+++ DATA SHOWN

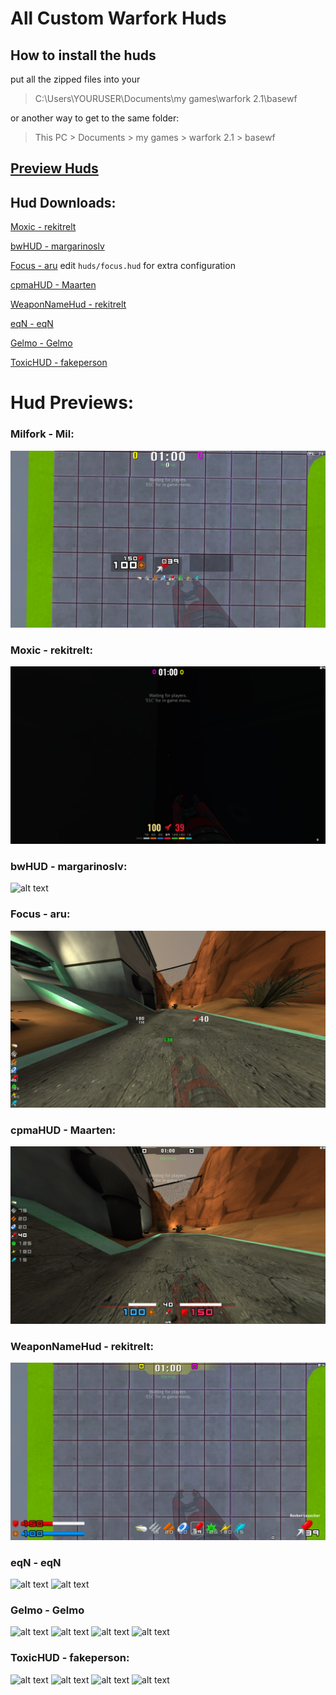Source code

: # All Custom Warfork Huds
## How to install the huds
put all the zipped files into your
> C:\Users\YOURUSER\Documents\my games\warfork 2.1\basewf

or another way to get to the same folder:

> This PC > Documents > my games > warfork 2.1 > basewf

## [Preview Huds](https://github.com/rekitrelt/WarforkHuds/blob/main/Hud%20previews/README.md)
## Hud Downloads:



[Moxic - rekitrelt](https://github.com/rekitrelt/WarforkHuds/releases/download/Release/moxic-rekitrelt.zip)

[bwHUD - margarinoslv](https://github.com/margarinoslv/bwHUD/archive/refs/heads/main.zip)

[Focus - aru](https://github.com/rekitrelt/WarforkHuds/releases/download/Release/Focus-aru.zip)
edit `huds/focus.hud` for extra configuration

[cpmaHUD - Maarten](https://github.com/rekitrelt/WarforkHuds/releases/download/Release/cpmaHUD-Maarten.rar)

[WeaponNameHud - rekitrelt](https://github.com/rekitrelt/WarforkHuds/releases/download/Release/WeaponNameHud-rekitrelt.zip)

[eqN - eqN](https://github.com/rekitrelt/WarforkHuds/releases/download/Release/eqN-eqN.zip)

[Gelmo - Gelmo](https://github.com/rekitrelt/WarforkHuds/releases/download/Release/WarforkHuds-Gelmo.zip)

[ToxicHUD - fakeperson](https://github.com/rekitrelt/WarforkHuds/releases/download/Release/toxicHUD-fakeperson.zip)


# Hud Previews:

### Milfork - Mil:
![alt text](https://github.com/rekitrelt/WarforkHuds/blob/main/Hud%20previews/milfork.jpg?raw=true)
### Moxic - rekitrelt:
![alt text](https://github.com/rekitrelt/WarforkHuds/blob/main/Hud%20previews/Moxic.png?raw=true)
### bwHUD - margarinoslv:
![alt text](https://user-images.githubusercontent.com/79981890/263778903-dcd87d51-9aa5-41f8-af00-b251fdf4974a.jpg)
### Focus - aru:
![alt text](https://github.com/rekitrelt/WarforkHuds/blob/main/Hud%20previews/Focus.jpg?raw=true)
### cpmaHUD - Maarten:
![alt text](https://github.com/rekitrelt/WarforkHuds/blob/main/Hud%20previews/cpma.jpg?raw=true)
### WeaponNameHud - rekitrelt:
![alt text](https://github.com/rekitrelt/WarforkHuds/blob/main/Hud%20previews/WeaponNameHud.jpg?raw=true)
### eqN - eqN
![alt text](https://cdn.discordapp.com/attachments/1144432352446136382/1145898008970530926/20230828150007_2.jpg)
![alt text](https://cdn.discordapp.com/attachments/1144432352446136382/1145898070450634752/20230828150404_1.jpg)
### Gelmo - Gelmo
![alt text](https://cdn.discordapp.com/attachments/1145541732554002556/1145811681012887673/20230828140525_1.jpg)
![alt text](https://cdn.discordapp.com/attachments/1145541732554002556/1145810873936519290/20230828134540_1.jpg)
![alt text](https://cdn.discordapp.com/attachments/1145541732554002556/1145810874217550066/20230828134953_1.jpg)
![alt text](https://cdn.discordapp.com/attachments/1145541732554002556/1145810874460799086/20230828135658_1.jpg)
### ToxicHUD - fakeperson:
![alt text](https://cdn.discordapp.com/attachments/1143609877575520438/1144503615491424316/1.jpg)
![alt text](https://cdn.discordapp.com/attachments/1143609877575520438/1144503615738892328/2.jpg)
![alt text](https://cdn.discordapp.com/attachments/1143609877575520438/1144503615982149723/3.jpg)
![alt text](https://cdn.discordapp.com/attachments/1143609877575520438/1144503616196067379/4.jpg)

++++++
+++ DATA SHOWN

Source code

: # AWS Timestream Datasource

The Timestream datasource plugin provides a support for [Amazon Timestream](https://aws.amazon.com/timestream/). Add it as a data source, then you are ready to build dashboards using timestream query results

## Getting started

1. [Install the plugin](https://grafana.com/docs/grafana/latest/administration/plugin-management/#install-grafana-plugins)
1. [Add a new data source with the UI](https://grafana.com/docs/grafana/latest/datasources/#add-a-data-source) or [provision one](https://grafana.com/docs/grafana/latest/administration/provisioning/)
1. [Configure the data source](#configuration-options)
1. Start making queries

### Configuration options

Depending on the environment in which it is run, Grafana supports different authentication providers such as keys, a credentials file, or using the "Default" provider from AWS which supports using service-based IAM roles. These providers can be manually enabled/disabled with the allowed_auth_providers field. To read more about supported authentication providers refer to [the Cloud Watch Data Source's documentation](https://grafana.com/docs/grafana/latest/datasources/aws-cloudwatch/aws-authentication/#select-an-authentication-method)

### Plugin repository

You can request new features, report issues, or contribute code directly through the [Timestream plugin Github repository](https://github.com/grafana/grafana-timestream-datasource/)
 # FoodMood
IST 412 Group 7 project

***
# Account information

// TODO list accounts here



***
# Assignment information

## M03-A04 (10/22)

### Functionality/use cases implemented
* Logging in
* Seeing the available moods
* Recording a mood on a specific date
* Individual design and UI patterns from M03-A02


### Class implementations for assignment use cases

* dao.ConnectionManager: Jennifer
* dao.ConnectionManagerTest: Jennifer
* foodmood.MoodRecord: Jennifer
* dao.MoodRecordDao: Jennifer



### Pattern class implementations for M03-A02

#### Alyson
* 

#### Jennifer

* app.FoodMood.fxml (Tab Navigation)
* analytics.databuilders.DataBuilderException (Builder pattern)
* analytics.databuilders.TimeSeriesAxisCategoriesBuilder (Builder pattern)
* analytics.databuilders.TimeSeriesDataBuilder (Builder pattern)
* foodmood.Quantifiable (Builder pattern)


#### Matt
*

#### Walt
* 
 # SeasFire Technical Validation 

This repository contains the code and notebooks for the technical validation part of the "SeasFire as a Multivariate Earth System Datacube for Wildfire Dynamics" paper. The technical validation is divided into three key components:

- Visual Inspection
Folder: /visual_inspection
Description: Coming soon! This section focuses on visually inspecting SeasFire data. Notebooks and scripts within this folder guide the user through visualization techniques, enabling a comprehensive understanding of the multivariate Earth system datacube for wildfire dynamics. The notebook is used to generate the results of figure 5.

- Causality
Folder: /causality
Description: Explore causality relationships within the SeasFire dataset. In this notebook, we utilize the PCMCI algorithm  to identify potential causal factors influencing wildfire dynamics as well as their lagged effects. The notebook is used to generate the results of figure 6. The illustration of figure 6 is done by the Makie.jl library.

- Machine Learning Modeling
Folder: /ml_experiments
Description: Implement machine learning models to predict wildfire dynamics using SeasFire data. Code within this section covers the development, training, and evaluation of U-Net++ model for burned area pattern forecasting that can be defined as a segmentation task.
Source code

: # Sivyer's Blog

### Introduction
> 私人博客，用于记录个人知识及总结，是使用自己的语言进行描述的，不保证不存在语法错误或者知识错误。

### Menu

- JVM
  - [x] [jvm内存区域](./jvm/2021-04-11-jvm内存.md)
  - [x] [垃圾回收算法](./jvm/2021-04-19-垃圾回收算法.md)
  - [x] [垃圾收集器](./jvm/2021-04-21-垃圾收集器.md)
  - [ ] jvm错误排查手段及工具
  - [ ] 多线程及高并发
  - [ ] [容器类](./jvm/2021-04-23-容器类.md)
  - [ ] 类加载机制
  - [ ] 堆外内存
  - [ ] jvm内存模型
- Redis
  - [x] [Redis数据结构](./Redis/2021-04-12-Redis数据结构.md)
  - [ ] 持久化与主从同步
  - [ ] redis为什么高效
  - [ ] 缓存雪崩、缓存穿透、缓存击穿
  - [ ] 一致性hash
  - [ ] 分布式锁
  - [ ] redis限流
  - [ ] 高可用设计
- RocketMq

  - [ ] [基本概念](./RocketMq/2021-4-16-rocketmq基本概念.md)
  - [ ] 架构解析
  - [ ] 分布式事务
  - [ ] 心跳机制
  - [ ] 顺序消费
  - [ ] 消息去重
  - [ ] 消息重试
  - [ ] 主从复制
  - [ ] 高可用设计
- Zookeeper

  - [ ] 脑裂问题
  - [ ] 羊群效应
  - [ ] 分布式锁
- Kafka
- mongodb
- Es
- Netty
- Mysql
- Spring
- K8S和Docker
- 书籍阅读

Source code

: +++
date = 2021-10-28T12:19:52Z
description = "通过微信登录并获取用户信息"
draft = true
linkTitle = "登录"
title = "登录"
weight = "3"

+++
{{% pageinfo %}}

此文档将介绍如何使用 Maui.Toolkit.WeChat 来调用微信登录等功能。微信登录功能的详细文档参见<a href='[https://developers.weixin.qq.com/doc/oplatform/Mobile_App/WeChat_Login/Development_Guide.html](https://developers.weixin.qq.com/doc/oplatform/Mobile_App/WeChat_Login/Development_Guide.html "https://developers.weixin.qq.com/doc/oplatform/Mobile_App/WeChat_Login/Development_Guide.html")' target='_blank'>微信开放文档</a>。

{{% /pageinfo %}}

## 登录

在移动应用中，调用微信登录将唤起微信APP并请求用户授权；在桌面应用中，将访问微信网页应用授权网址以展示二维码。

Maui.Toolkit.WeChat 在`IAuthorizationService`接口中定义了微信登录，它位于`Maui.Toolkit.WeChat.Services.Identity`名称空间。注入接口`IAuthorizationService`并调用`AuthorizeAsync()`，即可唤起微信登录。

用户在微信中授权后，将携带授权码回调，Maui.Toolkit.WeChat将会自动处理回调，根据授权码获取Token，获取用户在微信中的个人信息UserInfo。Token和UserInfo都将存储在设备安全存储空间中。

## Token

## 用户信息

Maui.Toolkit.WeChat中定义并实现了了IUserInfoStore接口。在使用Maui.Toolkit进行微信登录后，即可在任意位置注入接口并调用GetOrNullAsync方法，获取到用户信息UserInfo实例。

++++++

> _WHAT YOU NEED TO DO_: The lines to copy are those above that contain the string "margarinoslv".

> _PROBLEM SOLUTION_:
[bwHUD - margarinoslv](https://github.com/margarinoslv/bwHUD/archive/refs/heads/main.zip)
### bwHUD - margarinoslv:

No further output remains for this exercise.